Add diagnostic logging to help identify performance bottlenecks in push/pull/fetch operations:

  1. Log system environment info (CPU, memory, disk, cgroup) at startup
  2. Show IO throughput summary with bottleneck indicator after each transfer

Example Output

Push (100MB to registry, tested on Linux x86_64):

IO summary: 100.00 MB in 34.2s, 2.93 MB/s | disk read: 1723.95 MB/s | network write: 2.93 MB/s ← bottleneck

Pull (50MB from registry):

IO summary: 50.00 MB in 1.2s, 40.21 MB/s | network read: 360.24 MB/s | disk write: 36.60 MB/s ← bottleneck

Log file (structured, for automated analysis):

level=info msg="io throughput summary" bottleneck="network write" disk\ read="1723.95 MB/s" effectiveThroughput="2.93 MB/s" network\ write="2.93 MB/s" operation=push totalBytes="100.00 MB" wallClock=34.163s

How It Works

Wraps the source io.Reader with a countingReader using sync/atomic counters. Each Read() call records bytes and duration. TrackTransfer() measures per-goroutine wall-clock time. After all goroutines complete:

  • Source throughput = totalBytes / cumulative source Read() time
  • Sink throughput = totalBytes / (cumulative transfer time − source read time)
  • The slower side is marked as ← bottleneck

Labels are operation-aware: push shows disk read / network write, pull/fetch shows network read / disk write.

Changes

New packages:

  • pkg/envinfo/ — CPU, memory, disk usage, cgroup v1/v2 limits (Linux), virtual FS detection
  • pkg/iometrics/Tracker, countingReader, throughput formatting

Modified files:

  • cmd/root.go — call envinfo.LogEnvironment() at startup
  • cmd/build.go, cmd/pull.go — log disk info for work directories
  • pkg/backend/push.go, pull.go, fetch.go — integrate Tracker

Test Results

Unit tests (macOS, 17 tests):

ok  github.com/modelpack/modctl/pkg/iometrics  1.394s  (12 tests)
ok  github.com/modelpack/modctl/pkg/envinfo     1.660s  (5 tests)

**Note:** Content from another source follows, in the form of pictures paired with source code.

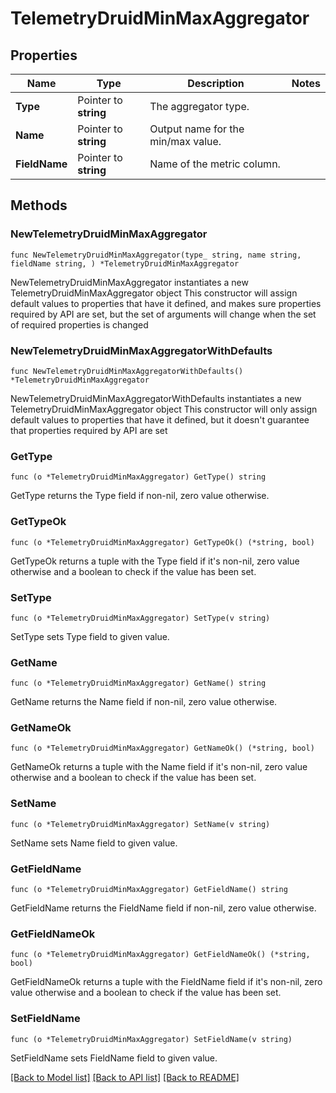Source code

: # TelemetryDruidMinMaxAggregator

## Properties

Name | Type | Description | Notes
------------ | ------------- | ------------- | -------------
**Type** | Pointer to **string** | The aggregator type. | 
**Name** | Pointer to **string** | Output name for the min/max value. | 
**FieldName** | Pointer to **string** | Name of the metric column. | 

## Methods

### NewTelemetryDruidMinMaxAggregator

`func NewTelemetryDruidMinMaxAggregator(type_ string, name string, fieldName string, ) *TelemetryDruidMinMaxAggregator`

NewTelemetryDruidMinMaxAggregator instantiates a new TelemetryDruidMinMaxAggregator object
This constructor will assign default values to properties that have it defined,
and makes sure properties required by API are set, but the set of arguments
will change when the set of required properties is changed

### NewTelemetryDruidMinMaxAggregatorWithDefaults

`func NewTelemetryDruidMinMaxAggregatorWithDefaults() *TelemetryDruidMinMaxAggregator`

NewTelemetryDruidMinMaxAggregatorWithDefaults instantiates a new TelemetryDruidMinMaxAggregator object
This constructor will only assign default values to properties that have it defined,
but it doesn't guarantee that properties required by API are set

### GetType

`func (o *TelemetryDruidMinMaxAggregator) GetType() string`

GetType returns the Type field if non-nil, zero value otherwise.

### GetTypeOk

`func (o *TelemetryDruidMinMaxAggregator) GetTypeOk() (*string, bool)`

GetTypeOk returns a tuple with the Type field if it's non-nil, zero value otherwise
and a boolean to check if the value has been set.

### SetType

`func (o *TelemetryDruidMinMaxAggregator) SetType(v string)`

SetType sets Type field to given value.


### GetName

`func (o *TelemetryDruidMinMaxAggregator) GetName() string`

GetName returns the Name field if non-nil, zero value otherwise.

### GetNameOk

`func (o *TelemetryDruidMinMaxAggregator) GetNameOk() (*string, bool)`

GetNameOk returns a tuple with the Name field if it's non-nil, zero value otherwise
and a boolean to check if the value has been set.

### SetName

`func (o *TelemetryDruidMinMaxAggregator) SetName(v string)`

SetName sets Name field to given value.


### GetFieldName

`func (o *TelemetryDruidMinMaxAggregator) GetFieldName() string`

GetFieldName returns the FieldName field if non-nil, zero value otherwise.

### GetFieldNameOk

`func (o *TelemetryDruidMinMaxAggregator) GetFieldNameOk() (*string, bool)`

GetFieldNameOk returns a tuple with the FieldName field if it's non-nil, zero value otherwise
and a boolean to check if the value has been set.

### SetFieldName

`func (o *TelemetryDruidMinMaxAggregator) SetFieldName(v string)`

SetFieldName sets FieldName field to given value.



[[Back to Model list]](../README.md#documentation-for-models) [[Back to API list]](../README.md#documentation-for-api-endpoints) [[Back to README]](../README.md)



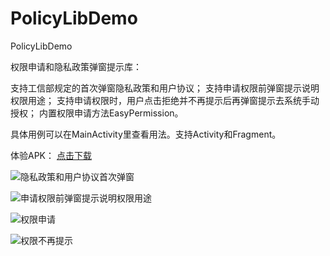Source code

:# PolicyLibDemo
PolicyLibDemo

权限申请和隐私政策弹窗提示库：

支持工信部规定的首次弹窗隐私政策和用户协议；
支持申请权限前弹窗提示说明权限用途；
支持申请权限时，用户点击拒绝并不再提示后再弹窗提示去系统手动授权；
内置权限申请方法EasyPermission。

具体用例可以在MainActivity里查看用法。支持Activity和Fragment。

体验APK：
[点击下载](https://github.com/jaychou2012/PolicyLibDemo/blob/master/app-debug.apk?raw=true)

![隐私政策和用户协议首次弹窗](https://github.com/jaychou2012/PolicyLibDemo/blob/master/Screenshot_20191208-160231_PolicyLibDemo.jpg?raw=true)


![申请权限前弹窗提示说明权限用途](https://github.com/jaychou2012/PolicyLibDemo/blob/master/Screenshot_20191221-185304_PolicyLibDemo.jpg?raw=true)


![权限申请](https://github.com/jaychou2012/PolicyLibDemo/blob/master/Screenshot_20191208-160310_Package%20installer.jpg?raw=true)

![权限不再提示](https://github.com/jaychou2012/PolicyLibDemo/blob/master/Screenshot_20191221-185419_PolicyLibDemo.jpg?raw=true)





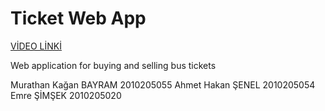 # Ticket Web App
[VİDEO LİNKİ](https://www.youtube.com/watch?v=LV7pr3NmX5U)

Web application for buying and selling bus tickets 

Murathan Kağan BAYRAM           2010205055
Ahmet Hakan ŞENEL               2010205054
Emre ŞİMŞEK                     2010205020

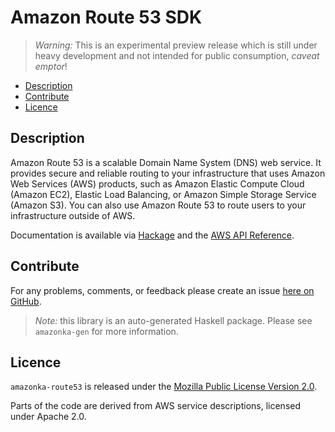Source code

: # Amazon Route 53 SDK

> _Warning:_ This is an experimental preview release which is still under heavy development and not intended for public consumption, _caveat emptor_!

* [Description](#description)
* [Contribute](#contribute)
* [Licence](#licence)

## Description

Amazon Route 53 is a scalable Domain Name System (DNS) web service. It
provides secure and reliable routing to your infrastructure that uses Amazon
Web Services (AWS) products, such as Amazon Elastic Compute Cloud (Amazon
EC2), Elastic Load Balancing, or Amazon Simple Storage Service (Amazon S3).
You can also use Amazon Route 53 to route users to your infrastructure
outside of AWS.

Documentation is available via [Hackage](http://hackage.haskell.org/package/amazonka-route53)
and the [AWS API Reference](http://docs.aws.amazon.com/Route53/latest/APIReference/Welcome.html).


## Contribute

For any problems, comments, or feedback please create an issue [here on GitHub](https://github.com/brendanhay/amazonka/issues).

> _Note:_ this library is an auto-generated Haskell package. Please see `amazonka-gen` for more information.


## Licence

`amazonka-route53` is released under the [Mozilla Public License Version 2.0](http://www.mozilla.org/MPL/).

Parts of the code are derived from AWS service descriptions, licensed under Apache 2.0.
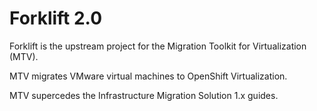 # Forklift 2.0

Forklift is the upstream project for the  Migration Toolkit for Virtualization (MTV).

MTV migrates VMware virtual machines to OpenShift Virtualization. 

MTV supercedes the Infrastructure Migration Solution 1.x guides.

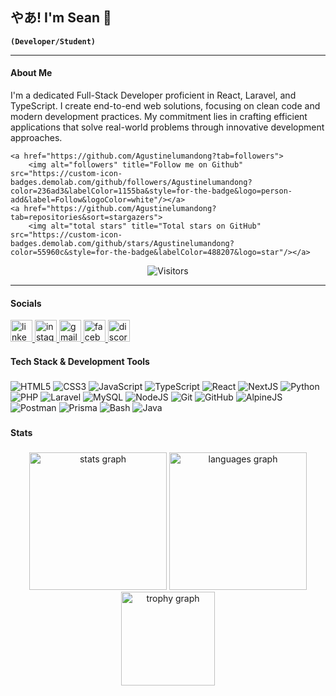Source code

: ## やあ! I'm Sean 👋

**`(Developer/Student)`**

---
#### About Me
I'm a dedicated Full-Stack Developer proficient in React, Laravel, and TypeScript. I create end-to-end web solutions, focusing on clean code and modern development practices. My commitment lies in crafting efficient applications that solve real-world problems through innovative development approaches.

 <p align="center">
    
    <a href="https://github.com/Agustinelumandong?tab=followers">
        <img alt="followers" title="Follow me on Github" src="https://custom-icon-badges.demolab.com/github/followers/Agustinelumandong?color=236ad3&labelColor=1155ba&style=for-the-badge&logo=person-add&label=Follow&logoColor=white"/></a>
    <a href="https://github.com/Agustinelumandong?tab=repositories&sort=stargazers">
        <img alt="total stars" title="Total stars on GitHub" src="https://custom-icon-badges.demolab.com/github/stars/Agustinelumandong?color=55960c&style=for-the-badge&labelColor=488207&logo=star"/></a>
</p>

<div align="center">

![Visitors](https://api.visitorbadge.io/api/visitors?path=Agustinelumandong&label=VISITORS&countColor=%2523263759)

</div>


---

#### Socials

<p align="left">
    <a href="https://www.linkedin.com/in/agustinelumandong" target="_blank">
        <img src="https://img.shields.io/static/v1?message=LinkedIn&logo=linkedin&label=&color=0077B5&logoColor=white&labelColor=&style=for-the-badge" height="35" alt="linkedin logo" />
    </a>
    <a href="https://www.instagram.com/seagustine_" target="_blank">
        <img src="https://img.shields.io/static/v1?message=Instagram&logo=instagram&label=&color=E4405F&logoColor=white&labelColor=&style=for-the-badge" height="35" alt="instagram logo" />
    </a>
    <a href="mailto:seagustinedev@gmail.com" target="_blank">
        <img src="https://img.shields.io/static/v1?message=Gmail&logo=gmail&label=&color=D14836&logoColor=white&labelColor=&style=for-the-badge" height="35" alt="gmail logo" />
    </a>
    <a href="https://www.facebook.com/agustinelumandong" target="_blank">
        <img src="https://img.shields.io/static/v1?message=Facebook&logo=facebook&label=&color=1877F2&logoColor=white&labelColor=&style=for-the-badge" height="35" alt="facebook logo" />
    </a>
    <a href="https://discord.gg/seagustine" target="_blank">
        <img src="https://img.shields.io/static/v1?message=Discord&logo=discord&label=&color=7289DA&logoColor=white&labelColor=&style=for-the-badge" height="35" alt="discord logo" />
    </a>
</p>

#### Tech Stack & Development Tools

###
<div align="left">
    <img src="https://img.shields.io/badge/HTML5-E34F26?style=for-the-badge&logo=html5&logoColor=white" alt="HTML5">
    <img src="https://img.shields.io/badge/CSS3-1572B6?style=for-the-badge&logo=css3&logoColor=white" alt="CSS3">
    <img src="https://img.shields.io/badge/JavaScript-F7DF1E?style=for-the-badge&logo=javascript&logoColor=black" alt="JavaScript">
    <img src="https://img.shields.io/badge/TypeScript-007ACC?style=for-the-badge&logo=typescript&logoColor=white" alt="TypeScript">
    <img src="https://img.shields.io/badge/React-20232A?style=for-the-badge&logo=react&logoColor=61DAFB" alt="React">
    <img src="https://img.shields.io/badge/Next.js-000000?style=for-the-badge&logo=nextdotjs&logoColor=white" alt="NextJS">
    <img src="https://img.shields.io/badge/Python-3776AB?style=for-the-badge&logo=python&logoColor=white" alt="Python">
    <img src="https://img.shields.io/badge/PHP-777BB4?style=for-the-badge&logo=php&logoColor=white" alt="PHP">
    <img src="https://img.shields.io/badge/Laravel-FF2D20?style=for-the-badge&logo=laravel&logoColor=white" alt="Laravel">
    <img src="https://img.shields.io/badge/MySQL-00000F?style=for-the-badge&logo=mysql&logoColor=white" alt="MySQL">
    <img src="https://img.shields.io/badge/Node.js-43853D?style=for-the-badge&logo=node.js&logoColor=white" alt="NodeJS">
    <img src="https://img.shields.io/badge/Git-F05032?style=for-the-badge&logo=git&logoColor=white" alt="Git">
    <img src="https://img.shields.io/badge/GitHub-100000?style=for-the-badge&logo=github&logoColor=white" alt="GitHub">
    <img src="https://img.shields.io/badge/Alpine.js-8BC0D0?style=for-the-badge&logo=alpine.js&logoColor=black" alt="AlpineJS">
    <img src="https://img.shields.io/badge/Postman-FF6C37?style=for-the-badge&logo=postman&logoColor=white" alt="Postman">
    <img src="https://img.shields.io/badge/Prisma-3982CE?style=for-the-badge&logo=Prisma&logoColor=white" alt="Prisma">
    <img src="https://img.shields.io/badge/Bash-121011?style=for-the-badge&logo=gnu-bash&logoColor=white" alt="Bash">
    <img src="https://img.shields.io/badge/Java-ED8B00?style=for-the-badge&logo=openjdk&logoColor=white" alt="Java">
</div>


###


#### Stats



###

<div align="center">
  <img src="https://github-readme-stats.vercel.app/api?username=Agustinelumandong&hide_title=false&hide_rank=false&show_icons=true&include_all_commits=true&count_private=true&disable_animations=false&theme=dracula&locale=en&hide_border=false" height="220" alt="stats graph"  />
  <img src="https://github-readme-stats.vercel.app/api/top-langs?username=Agustinelumandong&locale=en&hide_title=false&layout=compact&card_width=320&langs_count=5&theme=dracula&hide_border=false" height="220" alt="languages graph"  />
  <img src="https://github-profile-trophy.vercel.app?username=Agustinelumandong&theme=dracula&column=-1&row=1&margin-w=8&margin-h=8&no-bg=false&no-frame=false&order=4" height="150" alt="trophy graph"  />
</div>
<!-- <div align="center">
  <img src="https://streak-stats.demolab.com?user=Agustinelumandong&locale=en&mode=daily&theme=dark&hide_border=false&border_radius=5&order=3" height="220" alt="streak graph"  />
</div> -->

###

<!-- 

<i mg align="right" height="150" src="https://i.imgflip.com/65efzo.gif"  />

### -->

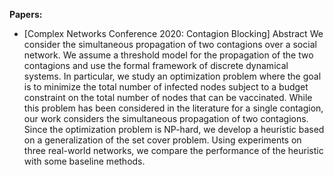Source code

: **Papers:**
* [Complex Networks Conference 2020: Contagion Blocking]
Abstract We consider the simultaneous propagation of two contagions over a social
network. We assume a threshold model for the propagation of the two contagions and
use the formal framework of discrete dynamical systems. In particular, we study an
optimization problem where the goal is to minimize the total number of infected nodes
subject to a budget constraint on the total number of nodes that can be vaccinated.
While this problem has been considered in the literature for a single contagion, our
work considers the simultaneous propagation of two contagions. Since the optimization
problem is NP-hard, we develop a heuristic based on a generalization of the set cover
problem. Using experiments on three real-world networks, we compare the performance
of the heuristic with some baseline methods.
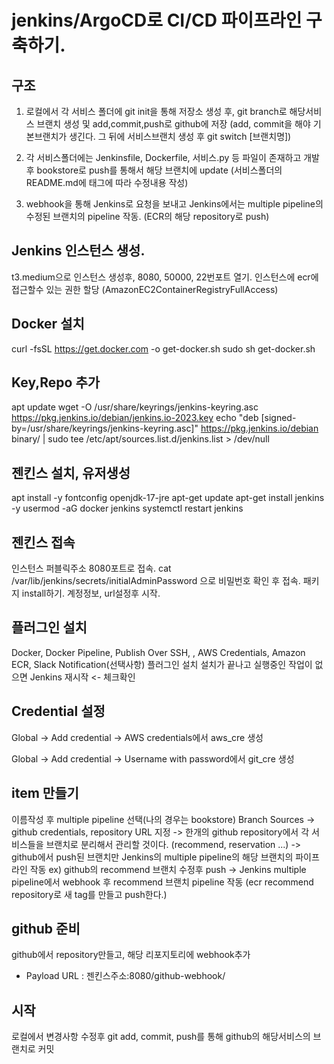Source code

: # jenkins/ArgoCD로 CI/CD 파이프라인 구축하기.

## 구조

1. 로컬에서 각 서비스 폴더에 git init을 통해 저장소 생성 후, git branch로 해당서비스 브랜치 생성 및 add,commit,push로 github에 저장
   (add, commit을 해야 기본브랜치가 생긴다. 그 뒤에 서비스브랜치 생성 후 git switch [브랜치명])

2. 각 서비스폴더에는 Jenkinsfile, Dockerfile, 서비스.py 등 파일이 존재하고 개발 후 bookstore로 push를 통해서 해당 브랜치에 update
   (서비스폴더의 README.md에 태그에 따라 수정내용 작성)

3. webhook을 통해 Jenkins로 요청을 보내고 Jenkins에서는 multiple pipeline의 수정된 브랜치의 pipeline 작동. (ECR의 해당 repository로 push)

## Jenkins 인스턴스 생성.

t3.medium으로 인스턴스 생성후, 8080, 50000, 22번포트 열기.
인스턴스에 ecr에 접근할수 있는 권한 할당 (AmazonEC2ContainerRegistryFullAccess)

## Docker 설치

curl -fsSL https://get.docker.com -o get-docker.sh
sudo sh get-docker.sh

## Key,Repo 추가

apt update
wget -O /usr/share/keyrings/jenkins-keyring.asc https://pkg.jenkins.io/debian/jenkins.io-2023.key
echo "deb [signed-by=/usr/share/keyrings/jenkins-keyring.asc]" https://pkg.jenkins.io/debian binary/ | sudo tee /etc/apt/sources.list.d/jenkins.list > /dev/null

## 젠킨스 설치, 유저생성

apt install -y fontconfig openjdk-17-jre
apt-get update
apt-get install jenkins -y
usermod -aG docker jenkins
systemctl restart jenkins

## 젠킨스 접속

인스턴스 퍼블릭주소 8080포트로 접속.
cat /var/lib/jenkins/secrets/initialAdminPassword 으로 비밀번호 확인 후 접속.
패키지 install하기.
계정정보, url설정후 시작.

## 플러그인 설치

Docker, Docker Pipeline, Publish Over SSH, , AWS Credentials, Amazon ECR, Slack Notification(선택사항) 플러그인 설치
설치가 끝나고 실행중인 작업이 없으면 Jenkins 재시작 <- 체크확인

## Credential 설정

Global -> Add credential -> AWS credentials에서 aws_cre 생성

Global -> Add credential -> Username with password에서 git_cre 생성

## item 만들기

이름작성 후 multiple pipeline 선택(나의 경우는 bookstore)
Branch Sources -> github
credentials, repository URL 지정
-> 한개의 github repository에서 각 서비스들을 브랜치로 분리해서 관리할 것이다. (recommend, reservation ...)
-> github에서 push된 브랜치만 Jenkins의 multiple pipeline의 해당 브랜치의 파이프라인 작동
ex) github의 recommend 브랜치 수정후 push -> Jenkins multiple pipeline에서 webhook 후
recommend 브랜치 pipeline 작동 (ecr recommend repository로 새 tag를 만들고 push한다.)

## github 준비

github에서 repository만들고, 해당 리포지토리에 webhook추가

- Payload URL : 젠킨스주소:8080/github-webhook/

## 시작

로컬에서 변경사항 수정후 git add, commit, push를 통해 github의 해당서비스의 브랜치로 커밋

Covers: concurrent aggregation, timing accuracy, bottleneck detection, error propagation, zero-value safety, data integrity, virtual FS detection.

Remote machine test (Linux x86_64, Intel Xeon E5-2640 v3):

# Push 100MB random data → registry
IO summary: 100.00 MB in 34.2s, 2.93 MB/s | disk read: 1723.95 MB/s | network write: 2.93 MB/s ← bottleneck

# Pull 50MB from registry → local disk
IO summary: 50.00 MB in 1.2s, 40.21 MB/s | network read: 360.24 MB/s | disk write: 36.60 MB/s ← bottleneck

Both correctly identified the bottleneck side.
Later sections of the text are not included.